Christopher Mazdzer (; born June 26, 1988) is an American luger. He competed at the 2010 Winter Olympics in Vancouver and the 2014 Winter Olympics in Sochi, finishing 13th on both occasions. At the 2018 Winter Olympics Mazdzer won the silver medal in the Men's Single Luge, becoming the first U.S. men's singles luge medalist and the first and  only non-European to win a medal in that event.

Career
On December 4, 2015, Mazdzer won the 2015–16 Luge World Cup Men's singles event at Lake Placid in the first-ever one-two finish for the United States in a men's singles luge World Cup event, with the 2014–15 winner and track record holder, Tucker West, coming in second.

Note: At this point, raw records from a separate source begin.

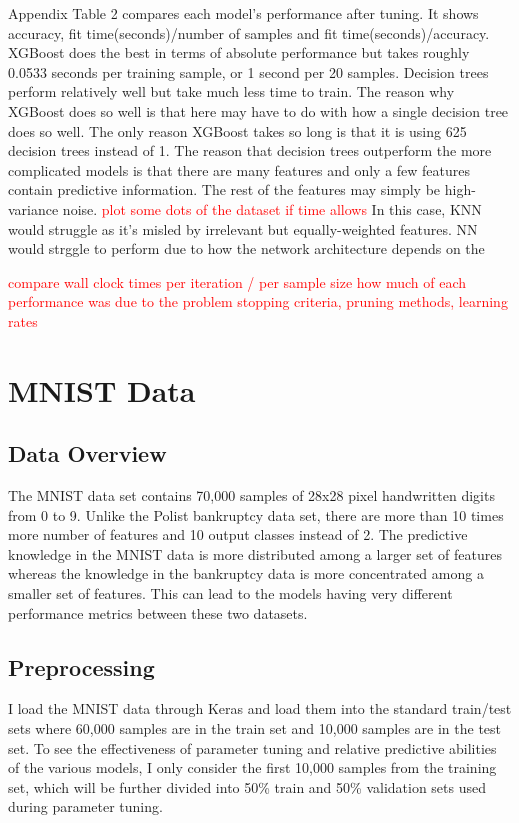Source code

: \documentclass{article}
\newcommand\todo[1]{\textcolor{red}{#1}}
\begin{document}
Appendix Table 2 compares each model's performance after tuning. It shows accuracy, fit time(seconds)/number of samples and fit time(seconds)/accuracy. XGBoost does the best in terms of absolute performance but takes roughly 0.0533 seconds per training sample, or 1 second per 20 samples. Decision trees perform relatively well but take much less time to train. The reason why XGBoost does so well is that here may have to do with how a single decision tree does so well. The only reason XGBoost takes so long is that it is using 625 decision trees instead of 1. The reason that decision trees outperform the more complicated models is that there are many features and only a few features contain predictive information. The rest of the features may simply be high-variance noise.\todo{ plot some dots of the dataset if time allows} In this case, KNN would struggle as it's misled by irrelevant but equally-weighted features. NN would strggle to perform due to how the network architecture depends on the 


\todo{compare wall clock times per iteration / per sample size}
\todo{how much of each performance was due to the problem}
\todo{stopping criteria, pruning methods, learning rates}

\section{MNIST Data}
\subsection{Data Overview}
The MNIST data set contains 70,000 samples of 28x28 pixel handwritten digits from 0 to 9. Unlike the Polist bankruptcy data set, there are more than 10 times more number of features and 10 output classes instead of 2. The predictive knowledge in the MNIST data is more distributed among a larger set of features whereas the knowledge in the bankruptcy data is more concentrated among a smaller set of features. This can lead to the models having very different performance metrics between these two datasets. 

\subsection{Preprocessing}
I load the MNIST data through Keras and load them into the standard train/test sets where 60,000 samples are in the train set and 10,000 samples are in the test set. To see the effectiveness of parameter tuning and relative predictive abilities of the various models, I only consider the first 10,000 samples from the training set, which will be further divided into 50\% train and 50\% validation sets used during parameter tuning. 
\end{document}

Until his 2015 win, Mazdzer's best finish at the FIL World Luge Championships was sixth in the singles at Whistler, British Columbia, in 2013. His best World Cup season finish was 13th in 2012–13.  In December 2014, he won the men's singles event in the luge sprint in the second ever to be held and to be competed in event at the World Cup level in the discipline.  Mazdzer was therein victorious at the FIL "Sprint" World Cup event at the Calgary track.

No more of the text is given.